In most of J.M.Coetzee’s novels, descriptions and emotions are abbreviated. His lean words seem to be an escape from all that conventional novels provide. His novels are bereft of the excessive detailing that usually fill up page after page. One critic recently pointed out that it was hard to recall even a single Coetzeean line. Yes, perhaps that’s true. But more than his words and lines, it is the shadows his words cast- that make the complex Coetzeean narrative. It leaves an unsettling impression on the mind.
In his latest offering “Slow Man” the protagonist oldish Paul Rayment meets with an accident while riding on his bike. What entails is the amputation of his leg in the hospital. Efficient doctors and nurses care for him, but “Efficiency” is an impenetrable and unsympathetic carapace. And his “new” life commences with all the shadows of gloominess and misery of life with a stump. He imprudently falls in love with a very healthy and married Croatian home nurse Marijana. In the midst of this one -sided love, the narrative is interrupted by Elizabeth Costello. Now Who is that?
Elizabeth Costello is the protagonist- writer in a previous Coetzee novel. She is working on a book now and Paul Rayment is a character in her book. Costello takes up residence with her character.
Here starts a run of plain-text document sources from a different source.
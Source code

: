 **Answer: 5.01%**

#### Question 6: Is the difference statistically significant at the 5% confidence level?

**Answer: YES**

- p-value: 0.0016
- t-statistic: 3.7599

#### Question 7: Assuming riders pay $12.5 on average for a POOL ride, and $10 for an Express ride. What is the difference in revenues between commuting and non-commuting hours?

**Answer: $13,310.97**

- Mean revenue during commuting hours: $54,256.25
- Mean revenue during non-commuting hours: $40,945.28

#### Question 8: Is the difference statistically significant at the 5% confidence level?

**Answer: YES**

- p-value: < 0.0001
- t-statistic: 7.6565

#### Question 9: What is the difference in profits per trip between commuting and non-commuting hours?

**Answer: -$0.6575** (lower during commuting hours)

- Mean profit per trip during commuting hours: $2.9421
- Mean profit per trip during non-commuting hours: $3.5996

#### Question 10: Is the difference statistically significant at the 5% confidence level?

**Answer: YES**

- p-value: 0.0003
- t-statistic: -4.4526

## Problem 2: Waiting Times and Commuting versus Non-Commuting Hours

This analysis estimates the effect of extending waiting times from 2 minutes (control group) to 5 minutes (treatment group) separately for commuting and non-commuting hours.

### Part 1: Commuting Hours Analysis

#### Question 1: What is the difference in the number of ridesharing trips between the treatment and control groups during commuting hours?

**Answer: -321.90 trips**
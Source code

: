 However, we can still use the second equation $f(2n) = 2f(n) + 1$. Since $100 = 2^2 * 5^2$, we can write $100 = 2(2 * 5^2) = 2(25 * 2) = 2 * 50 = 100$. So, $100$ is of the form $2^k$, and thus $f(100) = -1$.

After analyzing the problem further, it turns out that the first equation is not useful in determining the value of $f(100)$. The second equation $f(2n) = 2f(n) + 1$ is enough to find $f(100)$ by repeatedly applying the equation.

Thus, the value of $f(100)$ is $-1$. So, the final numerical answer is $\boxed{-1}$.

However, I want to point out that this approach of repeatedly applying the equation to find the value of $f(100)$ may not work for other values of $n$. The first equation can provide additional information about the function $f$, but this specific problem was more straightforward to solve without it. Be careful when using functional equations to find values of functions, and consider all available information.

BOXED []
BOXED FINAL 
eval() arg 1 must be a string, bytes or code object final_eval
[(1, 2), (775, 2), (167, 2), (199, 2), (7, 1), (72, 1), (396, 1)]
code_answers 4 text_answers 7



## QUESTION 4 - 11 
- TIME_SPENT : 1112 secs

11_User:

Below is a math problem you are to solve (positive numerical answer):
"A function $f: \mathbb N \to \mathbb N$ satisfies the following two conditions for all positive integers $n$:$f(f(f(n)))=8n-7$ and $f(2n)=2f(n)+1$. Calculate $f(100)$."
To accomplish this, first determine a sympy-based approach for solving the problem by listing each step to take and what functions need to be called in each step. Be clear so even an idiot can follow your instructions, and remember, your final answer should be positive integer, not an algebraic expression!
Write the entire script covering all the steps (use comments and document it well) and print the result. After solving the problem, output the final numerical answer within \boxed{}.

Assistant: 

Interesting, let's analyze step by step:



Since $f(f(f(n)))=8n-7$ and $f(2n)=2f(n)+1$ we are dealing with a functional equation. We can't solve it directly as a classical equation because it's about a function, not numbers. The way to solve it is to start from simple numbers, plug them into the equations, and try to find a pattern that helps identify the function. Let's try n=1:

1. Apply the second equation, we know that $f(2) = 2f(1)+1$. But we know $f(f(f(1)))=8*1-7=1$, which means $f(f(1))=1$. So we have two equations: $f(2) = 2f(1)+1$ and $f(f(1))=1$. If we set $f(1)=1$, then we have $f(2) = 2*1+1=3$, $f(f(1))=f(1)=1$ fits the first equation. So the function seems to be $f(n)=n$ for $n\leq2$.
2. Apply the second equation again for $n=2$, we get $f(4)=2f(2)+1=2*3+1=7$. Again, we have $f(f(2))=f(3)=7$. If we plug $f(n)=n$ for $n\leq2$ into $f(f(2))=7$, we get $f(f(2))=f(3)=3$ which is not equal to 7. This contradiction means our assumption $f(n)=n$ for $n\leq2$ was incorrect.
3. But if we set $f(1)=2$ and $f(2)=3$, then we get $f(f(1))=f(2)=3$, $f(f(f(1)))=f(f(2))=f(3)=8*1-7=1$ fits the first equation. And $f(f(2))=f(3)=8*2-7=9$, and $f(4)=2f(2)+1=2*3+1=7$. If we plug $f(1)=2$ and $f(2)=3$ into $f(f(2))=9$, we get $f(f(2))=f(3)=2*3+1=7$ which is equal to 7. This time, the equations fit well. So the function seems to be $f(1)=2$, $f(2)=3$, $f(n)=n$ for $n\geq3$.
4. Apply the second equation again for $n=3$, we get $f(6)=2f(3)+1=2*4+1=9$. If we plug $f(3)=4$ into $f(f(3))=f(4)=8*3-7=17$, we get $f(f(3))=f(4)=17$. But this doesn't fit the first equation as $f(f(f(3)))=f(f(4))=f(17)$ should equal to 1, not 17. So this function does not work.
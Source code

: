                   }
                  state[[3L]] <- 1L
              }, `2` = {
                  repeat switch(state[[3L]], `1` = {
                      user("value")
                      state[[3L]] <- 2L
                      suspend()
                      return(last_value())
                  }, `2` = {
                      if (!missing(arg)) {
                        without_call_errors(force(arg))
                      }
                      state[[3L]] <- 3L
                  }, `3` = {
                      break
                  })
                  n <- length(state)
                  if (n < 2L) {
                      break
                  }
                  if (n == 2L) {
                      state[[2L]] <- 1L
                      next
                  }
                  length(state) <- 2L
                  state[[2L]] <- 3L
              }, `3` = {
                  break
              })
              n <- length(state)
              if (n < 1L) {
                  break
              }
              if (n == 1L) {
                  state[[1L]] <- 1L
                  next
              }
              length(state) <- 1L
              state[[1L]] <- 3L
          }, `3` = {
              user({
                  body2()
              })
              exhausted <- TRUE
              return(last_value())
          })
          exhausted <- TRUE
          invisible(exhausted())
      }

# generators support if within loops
It becomes absurd as Costello plays God, irritatingly interrupting Rayment’s thoughts and actions. They are trapped in an almost irrevocable relationship. Coetzee explores relationships between humans, between the writer and the character and on a higher plane there are the allusions to the mystical marriage-trap between Man and God.
And the recurrent line that runs the through the book is “God alone knows” why things happen.